== Assignment ==
The lines needed are those below that contain the word "qquad"; copy each one.

+++ Records supplied +++

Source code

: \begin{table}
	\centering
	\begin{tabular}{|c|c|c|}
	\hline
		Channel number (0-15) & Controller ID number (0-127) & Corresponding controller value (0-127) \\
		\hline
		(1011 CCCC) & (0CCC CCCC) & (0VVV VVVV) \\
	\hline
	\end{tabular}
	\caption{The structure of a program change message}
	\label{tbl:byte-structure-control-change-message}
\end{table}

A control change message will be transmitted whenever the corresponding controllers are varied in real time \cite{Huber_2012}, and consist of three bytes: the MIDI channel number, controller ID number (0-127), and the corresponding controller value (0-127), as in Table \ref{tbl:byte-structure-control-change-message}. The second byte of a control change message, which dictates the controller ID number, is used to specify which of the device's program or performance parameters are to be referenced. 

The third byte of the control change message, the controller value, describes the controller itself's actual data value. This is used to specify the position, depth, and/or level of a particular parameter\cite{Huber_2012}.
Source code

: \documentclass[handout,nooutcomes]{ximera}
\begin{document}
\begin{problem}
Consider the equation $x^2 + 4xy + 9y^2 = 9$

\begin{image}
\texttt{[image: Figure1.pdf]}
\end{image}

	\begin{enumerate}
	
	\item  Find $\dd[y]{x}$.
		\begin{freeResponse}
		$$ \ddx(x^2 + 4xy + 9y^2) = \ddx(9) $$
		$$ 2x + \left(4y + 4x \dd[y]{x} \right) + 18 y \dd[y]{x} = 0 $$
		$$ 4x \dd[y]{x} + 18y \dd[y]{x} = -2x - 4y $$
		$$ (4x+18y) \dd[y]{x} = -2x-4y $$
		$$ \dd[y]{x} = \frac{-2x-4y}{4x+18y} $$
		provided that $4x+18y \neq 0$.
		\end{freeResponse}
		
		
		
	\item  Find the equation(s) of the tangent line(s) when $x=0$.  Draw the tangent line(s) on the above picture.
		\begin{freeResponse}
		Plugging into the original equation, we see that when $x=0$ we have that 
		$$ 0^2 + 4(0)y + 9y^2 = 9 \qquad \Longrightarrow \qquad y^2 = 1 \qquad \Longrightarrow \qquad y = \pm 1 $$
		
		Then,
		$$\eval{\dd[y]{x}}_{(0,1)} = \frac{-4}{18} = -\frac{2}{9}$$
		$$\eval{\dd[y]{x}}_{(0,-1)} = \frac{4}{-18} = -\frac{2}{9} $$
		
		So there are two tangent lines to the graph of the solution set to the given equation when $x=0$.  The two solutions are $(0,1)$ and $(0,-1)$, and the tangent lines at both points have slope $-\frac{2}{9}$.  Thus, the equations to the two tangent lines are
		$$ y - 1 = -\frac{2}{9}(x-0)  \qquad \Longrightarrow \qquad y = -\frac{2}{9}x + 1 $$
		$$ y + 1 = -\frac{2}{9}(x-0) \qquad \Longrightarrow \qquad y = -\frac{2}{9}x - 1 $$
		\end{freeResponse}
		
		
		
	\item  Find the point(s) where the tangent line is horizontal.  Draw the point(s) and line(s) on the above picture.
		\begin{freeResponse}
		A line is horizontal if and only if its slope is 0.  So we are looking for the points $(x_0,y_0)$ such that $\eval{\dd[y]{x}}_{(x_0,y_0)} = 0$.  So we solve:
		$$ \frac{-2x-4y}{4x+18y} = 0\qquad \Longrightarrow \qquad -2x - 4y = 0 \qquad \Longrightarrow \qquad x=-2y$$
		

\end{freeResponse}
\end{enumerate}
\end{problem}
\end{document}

+++

== Response to this task ==
		$$ 0^2 + 4(0)y + 9y^2 = 9 \qquad \Longrightarrow \qquad y^2 = 1 \qquad \Longrightarrow \qquad y = \pm 1 $$
		$$ y - 1 = -\frac{2}{9}(x-0)  \qquad \Longrightarrow \qquad y = -\frac{2}{9}x + 1 $$
		$$ y + 1 = -\frac{2}{9}(x-0) \qquad \Longrightarrow \qquad y = -\frac{2}{9}x - 1 $$
		$$ \frac{-2x-4y}{4x+18y} = 0\qquad \Longrightarrow \qquad -2x - 4y = 0 \qquad \Longrightarrow \qquad x=-2y$$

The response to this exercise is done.